LONDON (Reuters) – British factory output grew in August at the weakest rate for six months as supply chain problems weighed on manufacturers’ recovery from the COVID-19 pandemic, a survey showed on Wednesday.
The IHS Markit/CIPS UK Manufacturing Purchasing Managers’ Index fell to 60.3 last month from July’s 60.4, slightly higher than a preliminary reading of 60.1.
While still far above the 50 mark that denotes growth, the reading was again flattered by supply chain delays which in normal times reflect strong demand.
Global shipping problems, tight supplies of semiconductors and shortages of some goods such as motor vehicles have contributed to rising inflation in many countries – including in Britain.
Despite a healthy influx of new orders, IHS Markit’s gauge of British factory output slid to its lowest level since February.
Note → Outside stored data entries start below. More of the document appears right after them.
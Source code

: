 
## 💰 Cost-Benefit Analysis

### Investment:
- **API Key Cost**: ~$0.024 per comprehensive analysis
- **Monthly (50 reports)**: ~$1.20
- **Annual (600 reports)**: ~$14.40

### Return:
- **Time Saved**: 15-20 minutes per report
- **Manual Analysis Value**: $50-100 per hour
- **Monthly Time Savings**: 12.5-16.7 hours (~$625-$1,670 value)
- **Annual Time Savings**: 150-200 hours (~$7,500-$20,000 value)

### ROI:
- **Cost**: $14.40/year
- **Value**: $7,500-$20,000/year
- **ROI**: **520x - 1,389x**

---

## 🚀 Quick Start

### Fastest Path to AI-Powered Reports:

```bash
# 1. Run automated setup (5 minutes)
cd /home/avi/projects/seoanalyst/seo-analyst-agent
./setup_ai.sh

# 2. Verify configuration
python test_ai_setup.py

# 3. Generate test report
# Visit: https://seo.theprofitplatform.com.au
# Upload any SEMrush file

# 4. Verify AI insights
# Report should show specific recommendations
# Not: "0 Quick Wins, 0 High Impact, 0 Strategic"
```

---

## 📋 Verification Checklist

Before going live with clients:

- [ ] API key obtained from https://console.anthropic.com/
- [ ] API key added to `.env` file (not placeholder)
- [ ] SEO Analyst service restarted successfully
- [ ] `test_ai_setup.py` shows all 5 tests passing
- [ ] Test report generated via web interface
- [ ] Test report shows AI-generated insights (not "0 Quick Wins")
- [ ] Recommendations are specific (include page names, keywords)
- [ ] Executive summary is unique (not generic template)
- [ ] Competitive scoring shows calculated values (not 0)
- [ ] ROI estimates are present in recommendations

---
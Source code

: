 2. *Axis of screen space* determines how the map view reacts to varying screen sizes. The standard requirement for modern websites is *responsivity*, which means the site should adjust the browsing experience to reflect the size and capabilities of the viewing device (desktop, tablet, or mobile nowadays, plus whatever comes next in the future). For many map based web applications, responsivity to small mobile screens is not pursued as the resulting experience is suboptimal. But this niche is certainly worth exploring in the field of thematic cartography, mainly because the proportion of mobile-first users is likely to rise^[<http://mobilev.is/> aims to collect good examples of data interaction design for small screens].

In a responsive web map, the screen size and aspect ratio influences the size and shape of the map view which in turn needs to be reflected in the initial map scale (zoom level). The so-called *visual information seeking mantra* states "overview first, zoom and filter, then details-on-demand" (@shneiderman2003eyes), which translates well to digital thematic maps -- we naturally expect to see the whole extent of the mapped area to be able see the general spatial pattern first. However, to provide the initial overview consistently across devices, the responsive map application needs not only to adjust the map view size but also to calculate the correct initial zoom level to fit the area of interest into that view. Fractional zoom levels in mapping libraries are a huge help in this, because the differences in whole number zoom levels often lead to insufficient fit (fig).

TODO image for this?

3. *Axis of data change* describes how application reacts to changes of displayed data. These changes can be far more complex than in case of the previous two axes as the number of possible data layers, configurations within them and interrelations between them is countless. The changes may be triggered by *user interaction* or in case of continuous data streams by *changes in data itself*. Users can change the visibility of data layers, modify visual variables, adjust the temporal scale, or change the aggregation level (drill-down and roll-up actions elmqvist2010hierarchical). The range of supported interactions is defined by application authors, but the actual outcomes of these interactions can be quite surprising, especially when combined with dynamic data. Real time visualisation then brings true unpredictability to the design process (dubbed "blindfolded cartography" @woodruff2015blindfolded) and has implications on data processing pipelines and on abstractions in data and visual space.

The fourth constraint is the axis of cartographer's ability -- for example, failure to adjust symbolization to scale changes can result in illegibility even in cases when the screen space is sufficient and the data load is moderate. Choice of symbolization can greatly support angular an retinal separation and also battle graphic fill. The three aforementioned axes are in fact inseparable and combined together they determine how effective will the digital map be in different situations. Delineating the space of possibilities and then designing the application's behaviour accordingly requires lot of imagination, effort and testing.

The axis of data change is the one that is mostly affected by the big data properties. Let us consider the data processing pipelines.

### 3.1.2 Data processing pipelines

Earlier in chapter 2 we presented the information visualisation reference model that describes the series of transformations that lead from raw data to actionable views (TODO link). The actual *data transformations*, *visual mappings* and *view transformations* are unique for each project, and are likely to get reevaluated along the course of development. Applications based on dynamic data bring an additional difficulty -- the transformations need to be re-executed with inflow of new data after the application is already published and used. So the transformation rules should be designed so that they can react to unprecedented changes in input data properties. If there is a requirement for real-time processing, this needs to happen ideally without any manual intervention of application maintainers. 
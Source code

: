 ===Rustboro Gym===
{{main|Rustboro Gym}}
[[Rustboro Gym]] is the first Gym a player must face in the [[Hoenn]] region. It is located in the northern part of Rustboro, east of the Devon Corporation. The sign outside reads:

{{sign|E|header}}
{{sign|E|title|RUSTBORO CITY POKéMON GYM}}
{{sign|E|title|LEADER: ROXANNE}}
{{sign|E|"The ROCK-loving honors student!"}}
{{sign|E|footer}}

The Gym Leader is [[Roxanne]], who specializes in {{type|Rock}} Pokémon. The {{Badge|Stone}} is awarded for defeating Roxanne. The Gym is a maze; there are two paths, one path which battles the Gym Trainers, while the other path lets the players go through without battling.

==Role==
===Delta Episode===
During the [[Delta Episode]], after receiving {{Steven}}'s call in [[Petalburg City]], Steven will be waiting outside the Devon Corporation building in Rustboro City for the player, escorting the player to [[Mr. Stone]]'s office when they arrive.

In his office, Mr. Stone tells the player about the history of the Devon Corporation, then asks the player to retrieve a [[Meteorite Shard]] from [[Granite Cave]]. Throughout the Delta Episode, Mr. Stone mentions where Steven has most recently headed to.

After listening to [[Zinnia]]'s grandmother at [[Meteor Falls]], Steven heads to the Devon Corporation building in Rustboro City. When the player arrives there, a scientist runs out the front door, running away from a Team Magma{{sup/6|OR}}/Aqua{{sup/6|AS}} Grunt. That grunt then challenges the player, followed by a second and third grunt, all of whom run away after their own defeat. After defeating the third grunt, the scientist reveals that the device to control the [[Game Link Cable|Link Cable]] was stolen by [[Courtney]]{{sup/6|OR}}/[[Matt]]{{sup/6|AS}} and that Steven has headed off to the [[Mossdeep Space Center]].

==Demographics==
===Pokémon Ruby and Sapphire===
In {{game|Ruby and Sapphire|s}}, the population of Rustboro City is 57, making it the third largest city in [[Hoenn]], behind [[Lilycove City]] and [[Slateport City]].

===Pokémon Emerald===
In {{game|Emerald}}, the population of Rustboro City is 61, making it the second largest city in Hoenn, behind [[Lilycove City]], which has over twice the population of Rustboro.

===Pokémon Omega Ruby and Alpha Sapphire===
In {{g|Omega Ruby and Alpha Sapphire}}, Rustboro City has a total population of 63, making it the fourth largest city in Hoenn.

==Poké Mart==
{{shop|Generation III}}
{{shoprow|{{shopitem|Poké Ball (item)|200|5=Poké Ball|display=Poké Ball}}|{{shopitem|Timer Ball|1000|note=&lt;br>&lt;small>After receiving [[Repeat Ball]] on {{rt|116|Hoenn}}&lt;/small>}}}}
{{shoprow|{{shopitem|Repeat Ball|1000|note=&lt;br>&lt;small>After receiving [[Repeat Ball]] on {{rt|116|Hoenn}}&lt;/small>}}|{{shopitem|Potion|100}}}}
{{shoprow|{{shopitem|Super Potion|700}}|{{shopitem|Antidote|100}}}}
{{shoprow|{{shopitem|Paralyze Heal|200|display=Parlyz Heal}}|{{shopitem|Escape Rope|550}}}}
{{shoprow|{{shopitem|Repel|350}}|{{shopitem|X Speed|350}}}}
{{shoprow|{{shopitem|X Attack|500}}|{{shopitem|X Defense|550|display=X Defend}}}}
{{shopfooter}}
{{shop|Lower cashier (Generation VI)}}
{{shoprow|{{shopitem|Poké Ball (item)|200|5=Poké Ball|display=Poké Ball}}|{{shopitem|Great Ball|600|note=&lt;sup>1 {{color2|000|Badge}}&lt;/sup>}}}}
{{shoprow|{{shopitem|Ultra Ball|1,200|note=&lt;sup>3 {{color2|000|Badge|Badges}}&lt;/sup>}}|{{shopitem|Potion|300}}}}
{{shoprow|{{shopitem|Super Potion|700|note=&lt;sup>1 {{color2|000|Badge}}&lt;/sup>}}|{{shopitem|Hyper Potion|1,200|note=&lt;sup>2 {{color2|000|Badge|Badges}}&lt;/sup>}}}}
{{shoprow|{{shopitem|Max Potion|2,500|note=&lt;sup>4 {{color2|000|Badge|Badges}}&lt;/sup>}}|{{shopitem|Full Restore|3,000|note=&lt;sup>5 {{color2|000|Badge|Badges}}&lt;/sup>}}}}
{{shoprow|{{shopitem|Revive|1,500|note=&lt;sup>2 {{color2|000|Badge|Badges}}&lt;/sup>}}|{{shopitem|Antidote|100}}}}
The slowdown was evident especially in producers of intermediate goods, who often sit in the middle of supply chains.
Survey respondents said supplier delays had been caused by a shortage of materials, shipping delays, port bottlenecks, Brexit and a shortage of logistics industry staff – all contributing to rising costs.
Last month a separate survey of small- and medium-sized manufacturers showed nearly all are struggling with cost pressures.
Wednesday’s survey showed manufacturers remained upbeat nevertheless, as the survey’s gauge of future output rose to a three-month high.